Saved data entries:
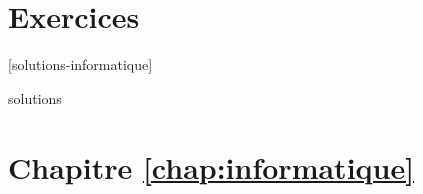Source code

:

\section{Exercices}
\label{operateurs:exercices}

[solutions-informatique]

\begin{Filesave}{solutions}
\section*{Chapitre \ref*{chap:informatique}}

\end{Filesave}


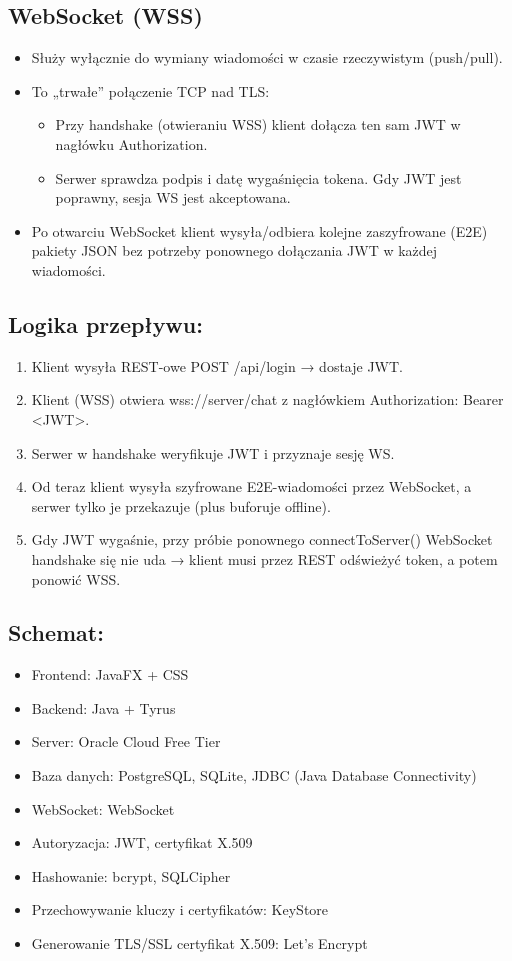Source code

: \documentclass[a4paper,12pt]{article}
\begin{document}
\subsection*{WebSocket (WSS)}
\begin{itemize}
    \item Służy wyłącznie do wymiany wiadomości w czasie rzeczywistym (push/pull).
    \item To „trwałe” połączenie TCP nad TLS:
    \begin{itemize}
        \item Przy handshake (otwieraniu WSS) klient dołącza ten sam JWT w nagłówku Authorization.
        \item Serwer sprawdza podpis i datę wygaśnięcia tokena. Gdy JWT jest poprawny, sesja WS jest akceptowana.
    \end{itemize}
    \item Po otwarciu WebSocket klient wysyła/odbiera kolejne zaszyfrowane (E2E) pakiety JSON bez potrzeby ponownego dołączania JWT w każdej wiadomości.
\end{itemize}

\subsection*{Logika przepływu:}
\begin{enumerate}
    \item Klient wysyła REST-owe POST /api/login → dostaje JWT.
    \item Klient (WSS) otwiera wss://server/chat z nagłówkiem Authorization: Bearer <JWT>.
    \item Serwer w handshake weryfikuje JWT i przyznaje sesję WS.
    \item Od teraz klient wysyła szyfrowane E2E-wiadomości przez WebSocket, a serwer tylko je przekazuje (plus buforuje offline).
    \item Gdy JWT wygaśnie, przy próbie ponownego connectToServer() WebSocket handshake się nie uda → klient musi przez REST odświeżyć token, a potem ponowić WSS.
\end{enumerate}

\subsection*{Schemat:}
\begin{itemize}
    \item Frontend: JavaFX + CSS
    \item Backend: Java + Tyrus
    \item Server: Oracle Cloud Free Tier
    \item Baza danych: PostgreSQL, SQLite, JDBC (Java Database Connectivity)
    \item WebSocket: WebSocket
    \item Autoryzacja: JWT, certyfikat X.509
    \item Hashowanie: bcrypt, SQLCipher
    \item Przechowywanie kluczy i certyfikatów: KeyStore
    \item Generowanie TLS/SSL certyfikat X.509: Let’s Encrypt
\end{itemize}
\end{document}
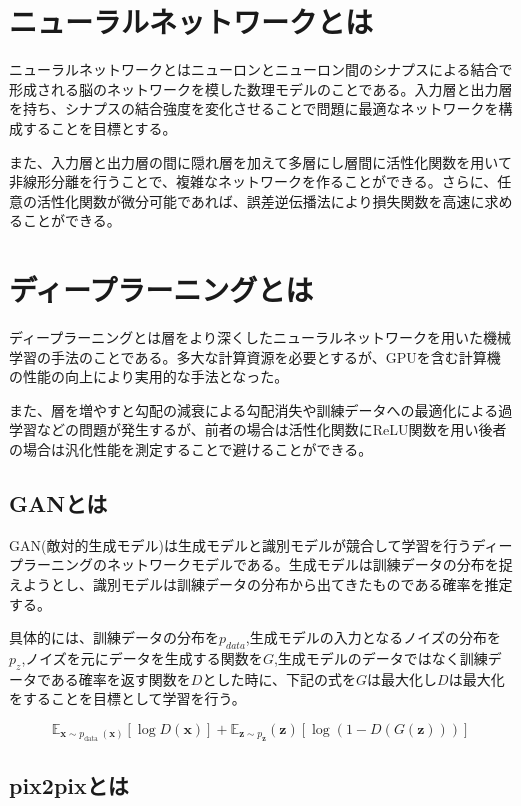 \section{ニューラルネットワークとは}
ニューラルネットワークとはニューロンとニューロン間のシナプスによる結合で形成される脳のネットワークを模した数理モデルのことである。入力層と出力層を持ち、シナプスの結合強度を変化させることで問題に最適なネットワークを構成することを目標とする。\par
また、入力層と出力層の間に隠れ層を加えて多層にし層間に活性化関数を用いて非線形分離を行うことで、複雑なネットワークを作ることができる。さらに、任意の活性化関数が微分可能であれば、誤差逆伝播法により損失関数を高速に求めることができる。\par


\section{ディープラーニングとは}
ディープラーニングとは層をより深くしたニューラルネットワークを用いた機械学習の手法のことである。多大な計算資源を必要とするが、GPUを含む計算機の性能の向上により実用的な手法となった。\par
また、層を増やすと勾配の減衰による勾配消失や訓練データへの最適化による過学習などの問題が発生するが、前者の場合は活性化関数にReLU関数を用い後者の場合は汎化性能を測定することで避けることができる。\par

\subsection{GANとは}
GAN(敵対的生成モデル)は生成モデルと識別モデルが競合して学習を行うディープラーニングのネットワークモデルである。生成モデルは訓練データの分布を捉えようとし、識別モデルは訓練データの分布から出てきたものである確率を推定する。\par
具体的には、訓練データの分布を$p_{data}$,生成モデルの入力となるノイズの分布を$p_z$,ノイズを元にデータを生成する関数を$G$,生成モデルのデータではなく訓練データである確率を返す関数を$D$とした時に、下記の式を$G$は最大化し$D$は最大化をすることを目標として学習を行う\cite{GAN}。

$$\mathbb{E}_{\boldsymbol{x} \sim p_{\text {data }}(\boldsymbol{x})}[\log D(\boldsymbol{x})]+\mathbb{E}_{\boldsymbol{z} \sim p_{\boldsymbol{z}}}(\boldsymbol{z})[\log (1-D(G(\boldsymbol{z})))]$$

\subsection{pix2pixとは}




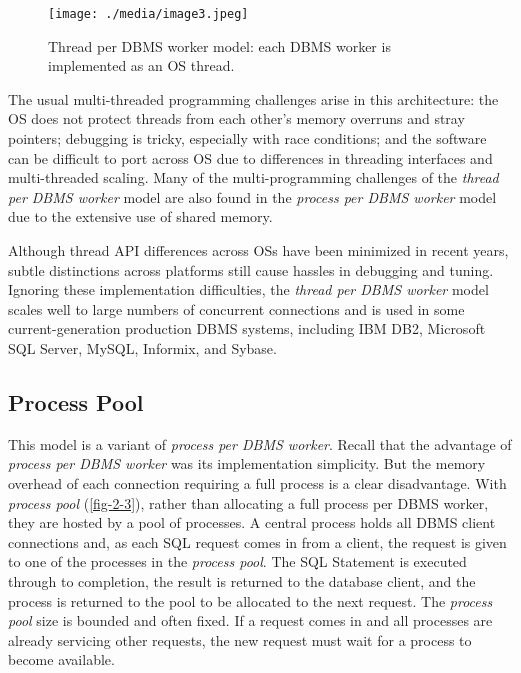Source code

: \documentclass[a4paper,11pt,twoside,openright]{book}
\begin{document}
\begin{figure}
\centering
\texttt{[image: ./media/image3.jpeg]}

\caption{Thread per DBMS worker model: each DBMS worker is implemented
as an OS thread.\label{fig-2-2}}
\end{figure}

The usual multi-threaded programming challenges arise in this
architecture: the OS does not protect threads from each other's memory
overruns and stray pointers; debugging is tricky, especially with race
conditions; and the software can be difficult to port across OS due to
differences in threading interfaces and multi-threaded scaling. Many of
the multi-programming challenges of the \emph{thread per DBMS worker}
model are also found in the \emph{process per DBMS worker} model due to
the extensive use of shared memory.

Although thread API differences across OSs have been minimized in recent
years, subtle distinctions across platforms still cause hassles in
debugging and tuning. Ignoring these implementation difficulties, the
\emph{thread per DBMS worker} model scales well to large numbers of
concurrent connections and is used in some current-generation
production DBMS systems, including IBM DB2, Microsoft SQL Server, MySQL,
Informix, and Sybase.

\hypertarget{process-pool}{%
\subsection{Process Pool}\label{process-pool}}

This model is a variant of \emph{process per DBMS worker}. Recall that
the advantage of \emph{process per DBMS worker} was its implementation
simplicity. But the memory overhead of each connection requiring a full
process is a clear disadvantage. With \emph{process pool} (\autoref{fig-2-3}),
rather than allocating a full process per DBMS worker, they are hosted
by a pool of processes. A central process holds all DBMS client
connections and, as each SQL request comes in from a client, the request
is given to one of the processes in the \emph{process pool}. The SQL
Statement is executed through to completion, the result is returned to
the database client, and the process is returned to the pool to be
allocated to the next request. The \emph{process pool} size is bounded
and often fixed. If a request comes in
and all processes are already servicing other requests, the new request
must wait for a process to become available.
\end{document}
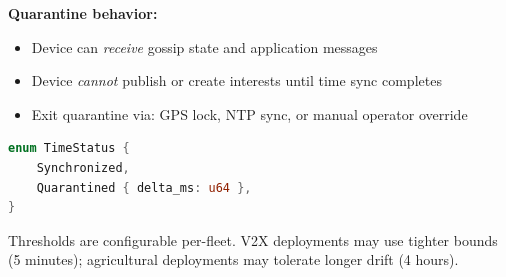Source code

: \textbf{Quarantine behavior:}
\begin{itemize}[nosep]
    \item Device can \emph{receive} gossip state and application messages
    \item Device \emph{cannot} publish or create interests until time sync completes
    \item Exit quarantine via: GPS lock, NTP sync, or manual operator override
\end{itemize}

\begin{lstlisting}[language=Rust]
enum TimeStatus {
    Synchronized,
    Quarantined { delta_ms: u64 },
}
\end{lstlisting}

Thresholds are configurable per-fleet. V2X deployments may use tighter bounds (5 minutes); agricultural deployments may tolerate longer drift (4 hours).

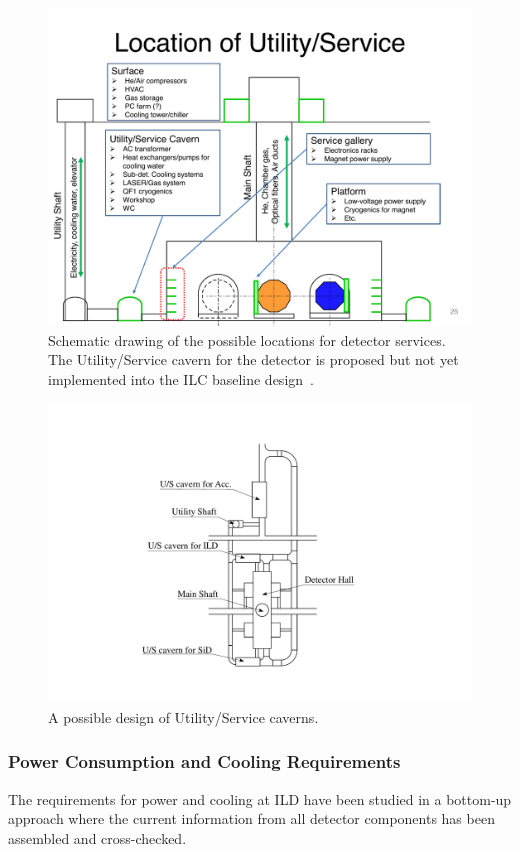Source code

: \begin{figure}[h!]
\includegraphics[width=1.0\hsize]{Integration/fig/Services.pdf}
\caption{\label{fig:integration:services}Schematic drawing of the possible locations for detector services. The Utility/Service cavern for the detector is proposed but not yet implemented into the ILC baseline design~\cite{ild:bib:services}. }
\end{figure}

\begin{figure}[h!]
\centering
\includegraphics[width=0.5\hsize]{Integration/fig/USC.pdf}
\caption{\label{fig:integration:USC}A possible design of Utility/Service caverns. }
\end{figure}

\subsubsection{Power Consumption and Cooling Requirements}
\label{ild:sec:power}
The requirements for power and cooling at ILD have been studied in a bottom-up approach where the current information from all detector components has been assembled and cross-checked.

§ **PROBLEM REQUIREMENTS**
Check the entries above for the word "Authorization" and copy every line where it turns up.

§ **RESPONSE TO THE EXERCISE**
        \item Przy handshake (otwieraniu WSS) klient dołącza ten sam JWT w nagłówku Authorization.
    \item Klient (WSS) otwiera wss://server/chat z nagłówkiem Authorization: Bearer <JWT>.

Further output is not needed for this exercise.